**What to do:** Looking through the data, please report how many lines contain the string "werden", giving nothing but the number.

===== Information provided =====

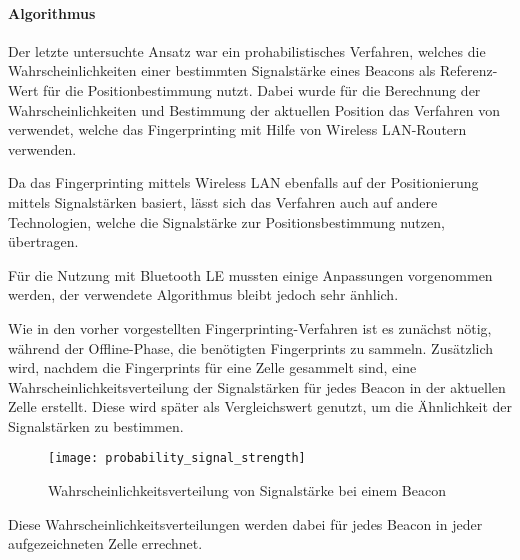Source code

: \paragraph{Algorithmus}
\label{sec:implementation:fingerprinting:positioning:probability:algorithm}

Der letzte untersuchte Ansatz war ein prohabilistisches Verfahren, welches die Wahrscheinlichkeiten einer bestimmten Signalstärke eines Beacons als Referenz-Wert für die Positionbestimmung nutzt. Dabei wurde für die Berechnung der Wahrscheinlichkeiten und Bestimmung der aktuellen Position das Verfahren von \citet{wifiFingerprintProbability} verwendet, welche das Fingerprinting mit Hilfe von Wireless LAN-Routern verwenden.

Da das Fingerprinting mittels Wireless LAN ebenfalls auf der Positionierung mittels Signalstärken basiert, lässt sich das Verfahren auch auf andere Technologien, welche die Signalstärke zur Positionsbestimmung nutzen, übertragen.

Für die Nutzung mit Bluetooth LE mussten einige Anpassungen vorgenommen werden, der verwendete Algorithmus bleibt jedoch sehr änhlich.

Wie in den vorher vorgestellten Fingerprinting-Verfahren ist es zunächst nötig, während der Offline-Phase, die benötigten Fingerprints zu sammeln.
Zusätzlich wird, nachdem die Fingerprints für eine Zelle gesammelt sind, eine Wahrscheinlichkeitsverteilung der Signalstärken für jedes Beacon in der aktuellen Zelle erstellt. Diese wird später als Vergleichswert genutzt, um die Ähnlichkeit der Signalstärken zu bestimmen.

\begin{figure}[htb!]
		\centering
	\texttt{[image: probability\_signal\_strength]}
	\caption{Wahrscheinlichkeitsverteilung von Signalstärke bei einem Beacon}
	\label{probability-signal-strength-beacon}
\end{figure}

Diese Wahrscheinlichkeitsverteilungen werden dabei für jedes Beacon in jeder aufgezeichneten Zelle errechnet.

=====

**Response for this exercise:** 2